I have an autocomplete feature in my application which makes an ajax request to server. However, once I get data from server, I want to use the look up feature instead of using the service url(to minimize calls to server).
Here is what my js looks like
$('#country').autocomplete({
serviceUrl : './countryCache?',
paramName : 'countryName',
transformResult : function(response) {
return {
// must convert json to javascript object before process
suggestions : $.map($.parseJSON(response), function(item) {
return {
data : item.name
};
})
};
},
showNoSuggestionNotice:true,
onSelect: function (value, data) {
$('#countryId').val(value.data);
}
});
Here is a sample from my ajax call to countryCache - "India, Iceland, Indonesia". If the user has typed I, the server returns back the result as above. Now when the user types in n after I, I dont want to make a call to server again. Can someone help me achieve it.
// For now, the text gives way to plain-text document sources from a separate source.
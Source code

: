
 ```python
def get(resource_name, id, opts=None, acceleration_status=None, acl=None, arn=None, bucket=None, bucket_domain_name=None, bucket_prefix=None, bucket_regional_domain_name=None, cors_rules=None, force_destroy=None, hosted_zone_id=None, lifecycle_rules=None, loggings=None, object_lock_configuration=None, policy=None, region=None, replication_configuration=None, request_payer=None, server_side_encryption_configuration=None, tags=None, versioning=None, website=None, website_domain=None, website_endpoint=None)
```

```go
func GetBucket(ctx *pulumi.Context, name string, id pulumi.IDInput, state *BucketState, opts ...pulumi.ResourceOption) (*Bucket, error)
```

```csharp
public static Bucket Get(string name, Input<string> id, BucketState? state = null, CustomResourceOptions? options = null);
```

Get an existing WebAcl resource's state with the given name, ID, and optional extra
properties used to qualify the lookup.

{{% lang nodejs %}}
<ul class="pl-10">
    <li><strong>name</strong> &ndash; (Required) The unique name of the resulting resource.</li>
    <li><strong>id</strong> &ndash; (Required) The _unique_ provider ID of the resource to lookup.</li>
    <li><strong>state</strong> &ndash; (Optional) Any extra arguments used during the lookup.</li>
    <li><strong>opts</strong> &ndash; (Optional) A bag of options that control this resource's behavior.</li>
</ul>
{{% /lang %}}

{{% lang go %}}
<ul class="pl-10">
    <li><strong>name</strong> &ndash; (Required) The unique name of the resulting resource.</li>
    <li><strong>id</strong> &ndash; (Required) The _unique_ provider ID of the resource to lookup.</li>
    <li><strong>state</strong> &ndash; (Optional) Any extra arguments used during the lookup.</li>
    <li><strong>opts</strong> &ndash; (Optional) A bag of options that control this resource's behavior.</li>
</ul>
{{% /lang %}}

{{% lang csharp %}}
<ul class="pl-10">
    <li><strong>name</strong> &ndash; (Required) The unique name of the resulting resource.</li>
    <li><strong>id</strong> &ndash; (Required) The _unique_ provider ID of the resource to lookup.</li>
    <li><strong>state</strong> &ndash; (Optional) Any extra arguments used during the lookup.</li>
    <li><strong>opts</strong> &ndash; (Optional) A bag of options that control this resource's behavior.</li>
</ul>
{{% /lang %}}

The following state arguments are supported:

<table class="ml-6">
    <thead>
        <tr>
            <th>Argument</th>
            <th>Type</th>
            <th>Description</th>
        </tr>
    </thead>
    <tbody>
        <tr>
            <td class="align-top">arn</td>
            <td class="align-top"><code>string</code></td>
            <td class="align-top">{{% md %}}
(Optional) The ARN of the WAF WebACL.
There is a simple solution for this in the jQuery UI Autocomplete documentation. There you'll find a section titled Remote with caching that shows how to implement what you are looking for.
I adapted the code from that site to this question, and added some comments for clarification:
var cache = {};
$( "#country" ).autocomplete({
source: function( request, response ) {
// If the term is in the cache, use the already existing values (no server call)
var term = request.term;
if ( term in cache ) {
response( cache[ term ] );
return;
}
// Add countryName with the same value as the term (particular to this question)
// If the service reads the parameter "term" instead, this line can be deleted.
request.countryName = request.term;
// Call the server only if the value was not in the cache
$.getJSON( "./countryCache", request, function( data, status, xhr ) {
cache[ term ] = data;
response( data );
});
},
select: function (event, data) {
$('#countryId').val(data.item.value);
}
});
As I didn't know exaclty the format of the JSON, I just used a basic one that for the text "In" returned: ["India","Indonesia","Spain"]
(without ids, just a plain array).
If what you are using is the Ajax AutoComplete plugin for jQuery (the code above looks like it, although the question was tagged with jquery-ui-autocomplete), then you don't have to worry about caching, because the plugin does it automatically for you.
From the plugin's documentation:
noCache
: Boolean value indicating whether to cache suggestion results. Defaultfalse
.
As you didn't specify any value for nocache
, then it will take the default value that is false
, and it will perform caching directly.